■ **Action item**
I need each line of the entries below that includes the string "have".

Stored dataset items
▼▼▼

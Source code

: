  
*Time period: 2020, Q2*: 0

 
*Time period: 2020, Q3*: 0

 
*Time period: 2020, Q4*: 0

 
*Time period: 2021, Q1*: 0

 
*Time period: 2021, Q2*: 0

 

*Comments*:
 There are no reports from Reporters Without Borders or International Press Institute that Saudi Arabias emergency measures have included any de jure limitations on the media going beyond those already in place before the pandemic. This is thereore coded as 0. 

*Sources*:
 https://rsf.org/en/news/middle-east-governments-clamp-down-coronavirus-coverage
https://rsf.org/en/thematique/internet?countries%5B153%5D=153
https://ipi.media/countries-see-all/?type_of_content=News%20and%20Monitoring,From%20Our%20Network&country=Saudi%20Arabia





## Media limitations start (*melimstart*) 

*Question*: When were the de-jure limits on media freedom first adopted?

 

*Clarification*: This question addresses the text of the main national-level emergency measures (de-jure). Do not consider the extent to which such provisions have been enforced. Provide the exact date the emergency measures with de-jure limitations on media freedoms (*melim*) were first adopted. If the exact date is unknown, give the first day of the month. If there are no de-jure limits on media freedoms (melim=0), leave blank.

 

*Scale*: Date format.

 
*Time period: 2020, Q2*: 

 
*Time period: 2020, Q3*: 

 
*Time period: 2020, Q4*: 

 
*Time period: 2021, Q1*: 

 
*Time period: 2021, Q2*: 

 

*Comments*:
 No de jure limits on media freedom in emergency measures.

▲▲▲

■ **Problem solution**
 There are no reports from Reporters Without Borders or International Press Institute that Saudi Arabias emergency measures have included any de jure limitations on the media going beyond those already in place before the pandemic. This is thereore coded as 0. 
*Clarification*: This question addresses the text of the main national-level emergency measures (de-jure). Do not consider the extent to which such provisions have been enforced. Provide the exact date the emergency measures with de-jure limitations on media freedoms (*melim*) were first adopted. If the exact date is unknown, give the first day of the month. If there are no de-jure limits on media freedoms (melim=0), leave blank.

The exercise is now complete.